*In this post, I try to present the intuition behind the fact that, when studying real effects, one usually should not expect p-values near the 0.05 threshold. If you don’t read quantitative research, you may want to skip this one. If you think I’m wrong about something, please leave a comment and set the record straight!
*

Recently, I attended a presentation by a visiting senior scholar. He spoke about how their group had discovered a surprising but welcome correlation between two measures, and subsequently managed to replicate the result. What struck me, was his choice of words:

*“We found this association, which was barely significant. So we replicated it with the same sample size of ~250, and found that the correlation was almost the same as before and, as expected, of similar statistical significance (p < 0.05)“.*

This highlights a threefold, often implicit (but WRONG), mental model:

[EDIT: due to Markus’ comments, I realised the original, off-the-top-of-my-head examples were numerically impossible and changed them a bit. Also, added stuff in brackets that the post hopefully clarifies as you read on.]

- “Replications with a sample size similar to the original, should produce p-values similar to the original.”
- Example: in subsequent studies with n = 100 each, a correlation (p = 0.04) should replicate as the same correlation (p ≈ 0.04) [this happens about 0.02% of the time when population r is 0.3; in these cases you actually observe an r≈0.19]

- “P-values are linearly related with sample size, i.e. bigger sample gives you proportionately more small p-values.”
- Example: a correlation (n = 100, p = 0.04), should replicate as a correlation of about the same, when n = 400, with e.g. a p ≈ 0.02. [in the above-mentioned case, the replication gives observed r±0.05 about 2% of the time, but the p-value is smaller than 0.0001 for the replication]

- “We study real effects.” [we should think a lot more about how our observations could have come by in the absence of a real effect!]

It is obvious that the third point is contentious, and I won’t consider it here much. But the first two points are less clear, although the confusion is understandable if one has learned and always applied Jurassic (pre-Bem) statistics.

[Note: “statistical power” or simply “power” is the probability of finding an effect, if it really exists. The more obvious an effect is, and the bigger your sample size, the better are your chances of detecting these real effects – i.e. you have bigger power. You want to be pretty sure your study detects what it’s designed to detect, so you may want to have a power of 90%, for example.]

To get a handle of how the p behaves, we must understand the nature of p-values as random variables ^{1}. They are much like the balls in a lottery machine, with values between zero and one marked on them. The lottery machine of real effects has disproportionately more low (e.g. < 0.01) values on the balls, while the lottery machine of null effects contains a “fair” distribution of numbers on balls (where each number is as likely as any other). If this doesn’t make sense yet, read on.

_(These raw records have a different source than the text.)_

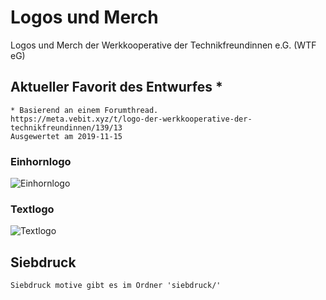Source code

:  Logos und Merch
=====================

Logos und Merch der Werkkooperative der Technikfreundinnen e.G.
(WTF eG)

 Aktueller Favorit des Entwurfes \*
-------------------

```
* Basierend an einem Forumthread.
https://meta.vebit.xyz/t/logo-der-werkkooperative-der-technikfreundinnen/139/13
Ausgewertet am 2019-11-15
```

### Einhornlogo

![Einhornlogo](einhornlogo_wtf.svg.png "WTF e.G.")

### Textlogo

![Textlogo](textlogo_wtf.svg.png "WTF e.G.")

 Siebdruck
------------
```
Siebdruck motive gibt es im Ordner 'siebdruck/'
```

Let us exemplify this with a simulation. Figure 2 shows the expected distribution of p-values, when we do 10 000 studies with one t-test each, and every time report the p of the test. You can think of this as 9999 replications with the same sample size as the original.

Now, if we would do just five studies with the parameters laid out above, we could see a set of p-values like {**0.002**, **0.009**, **0.024**, 0.057, 0.329, 0.479}, half of them being “significant” (in bold). If we had 80% power to detect the difference we are looking for, about 80% of the p-values would be “significant”. As an additional note, with 50% power, **4%** of the 10 000 studies give a **p between 0.04 and 0.05**. With 80% power, this number goes down to **3%**. For 97.5% power, **only 0.5%** of studies (yes, five for every thousand studies) are expected to give such a “barely significant” p-value.

The senior scholar, who was mentioned in the beginning, was studying correlations. They work the same way. The animation below shows, how p-values are distributed for different sample sizes, if we do 10 000 studies with every sample size (i.e. every frame is 10 000 studies with that sample size). The samples are from a population where the real correlation is 0.3. The red dotted line is p = 0.05.

The next animation zooms in on “significant” p-values in the same way as in figure 2 (though the largest bar goes off the roof quickly here). As you can see, it is almost impossible to get a p-value close to 5% with large power. Thus, there is no way we should “*expect*” a p-value over 0.01 when we replicate a real effect with large power. Very low p-values are always more probable than “barely significant” ones.

But what if there is no effect? In this case, every p-value is equally likely (see Figure 5). This means, that in the long run, getting a p = 0.01 is just as likely as getting a p = 0.97, and by implication, 5% of all p-values are under 0.05. Therefore, the number of studies that generated a p between 0.04 and 0.05, is 1%. Remember, how this percentage was 0.5% (five in a thousand) when the alternative hypothesis was true under 97.5% power? Indeed, when power is high, these “barely significant” p-values may actually speak for the null, not the alternative hypothesis! Same goes for e.g. p=0.024, when power is 99% [see here].

Consider the lottery machine analogy again. Does it make better sense now?

The lottery machine of real effects has disproportionately more low (e.g. < 0.01) values on the balls, while the lottery machine of null effects contains a “fair” distribution of numbers on balls (each number is as likely as any other).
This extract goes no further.